● **Exercise requirements**: Please find all lines in the data that hold the string "export" and copy them.
Data listing START
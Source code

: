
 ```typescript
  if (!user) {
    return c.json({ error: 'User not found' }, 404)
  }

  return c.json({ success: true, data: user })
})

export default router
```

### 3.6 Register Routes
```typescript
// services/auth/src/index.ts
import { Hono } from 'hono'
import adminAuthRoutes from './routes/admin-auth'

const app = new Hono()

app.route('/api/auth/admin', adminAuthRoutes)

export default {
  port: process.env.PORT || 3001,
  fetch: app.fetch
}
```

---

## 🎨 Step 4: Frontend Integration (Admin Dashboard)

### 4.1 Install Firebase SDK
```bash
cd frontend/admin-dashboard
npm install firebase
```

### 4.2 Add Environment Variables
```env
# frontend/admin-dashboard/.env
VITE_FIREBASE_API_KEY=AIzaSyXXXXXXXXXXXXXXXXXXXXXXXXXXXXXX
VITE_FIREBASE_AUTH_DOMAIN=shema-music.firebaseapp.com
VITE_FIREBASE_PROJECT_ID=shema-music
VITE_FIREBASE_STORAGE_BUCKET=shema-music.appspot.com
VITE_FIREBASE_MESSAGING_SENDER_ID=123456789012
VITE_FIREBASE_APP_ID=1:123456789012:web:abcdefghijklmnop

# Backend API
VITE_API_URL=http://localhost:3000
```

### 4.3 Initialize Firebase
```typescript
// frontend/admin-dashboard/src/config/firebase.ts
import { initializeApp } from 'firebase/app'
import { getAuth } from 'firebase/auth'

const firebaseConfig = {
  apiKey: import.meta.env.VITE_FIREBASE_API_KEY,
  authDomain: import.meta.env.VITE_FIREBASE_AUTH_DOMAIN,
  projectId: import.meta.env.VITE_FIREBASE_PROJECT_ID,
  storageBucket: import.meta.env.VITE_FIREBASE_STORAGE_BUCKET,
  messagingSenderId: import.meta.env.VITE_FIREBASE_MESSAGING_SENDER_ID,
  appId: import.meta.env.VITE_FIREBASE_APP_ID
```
Data listing END
Data listing START
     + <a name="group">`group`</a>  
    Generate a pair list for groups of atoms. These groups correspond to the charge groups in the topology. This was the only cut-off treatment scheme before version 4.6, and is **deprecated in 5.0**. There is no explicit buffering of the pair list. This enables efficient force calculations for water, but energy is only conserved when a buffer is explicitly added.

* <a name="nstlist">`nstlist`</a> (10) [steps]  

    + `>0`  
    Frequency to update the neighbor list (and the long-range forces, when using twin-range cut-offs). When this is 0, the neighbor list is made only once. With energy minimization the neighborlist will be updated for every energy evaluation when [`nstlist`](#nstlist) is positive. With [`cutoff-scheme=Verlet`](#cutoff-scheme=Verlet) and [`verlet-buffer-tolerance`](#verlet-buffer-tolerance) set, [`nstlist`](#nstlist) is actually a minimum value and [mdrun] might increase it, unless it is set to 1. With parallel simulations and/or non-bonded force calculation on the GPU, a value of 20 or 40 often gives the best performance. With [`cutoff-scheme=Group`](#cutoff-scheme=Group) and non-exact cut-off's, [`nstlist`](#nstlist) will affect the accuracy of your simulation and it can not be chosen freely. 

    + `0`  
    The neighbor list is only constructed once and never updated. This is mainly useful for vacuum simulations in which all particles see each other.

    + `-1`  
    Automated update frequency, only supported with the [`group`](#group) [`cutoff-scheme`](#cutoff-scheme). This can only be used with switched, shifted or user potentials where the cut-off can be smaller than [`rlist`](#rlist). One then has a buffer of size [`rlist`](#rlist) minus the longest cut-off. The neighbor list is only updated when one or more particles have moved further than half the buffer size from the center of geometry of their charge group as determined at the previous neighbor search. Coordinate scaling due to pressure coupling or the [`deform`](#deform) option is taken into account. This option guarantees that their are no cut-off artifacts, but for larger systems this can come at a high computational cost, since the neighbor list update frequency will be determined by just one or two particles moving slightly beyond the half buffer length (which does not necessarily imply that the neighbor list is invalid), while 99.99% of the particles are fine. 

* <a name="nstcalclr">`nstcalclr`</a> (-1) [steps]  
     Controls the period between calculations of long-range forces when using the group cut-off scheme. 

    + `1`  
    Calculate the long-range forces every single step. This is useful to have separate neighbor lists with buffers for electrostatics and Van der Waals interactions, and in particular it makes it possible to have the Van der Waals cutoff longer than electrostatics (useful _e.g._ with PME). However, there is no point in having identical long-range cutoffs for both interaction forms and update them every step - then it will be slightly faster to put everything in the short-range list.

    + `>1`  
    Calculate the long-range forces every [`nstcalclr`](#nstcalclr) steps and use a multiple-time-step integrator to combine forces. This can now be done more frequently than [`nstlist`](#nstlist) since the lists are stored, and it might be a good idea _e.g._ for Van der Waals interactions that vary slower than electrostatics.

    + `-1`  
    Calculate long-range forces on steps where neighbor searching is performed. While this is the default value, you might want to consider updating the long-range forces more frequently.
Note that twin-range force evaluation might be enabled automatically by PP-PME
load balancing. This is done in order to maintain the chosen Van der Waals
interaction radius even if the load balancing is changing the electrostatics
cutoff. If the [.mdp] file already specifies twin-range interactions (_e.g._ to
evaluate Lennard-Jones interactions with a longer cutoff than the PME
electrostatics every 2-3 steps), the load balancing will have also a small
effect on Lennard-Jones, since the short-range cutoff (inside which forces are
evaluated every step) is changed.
Data listing END
● **Exercise solution**:
export default router
export default {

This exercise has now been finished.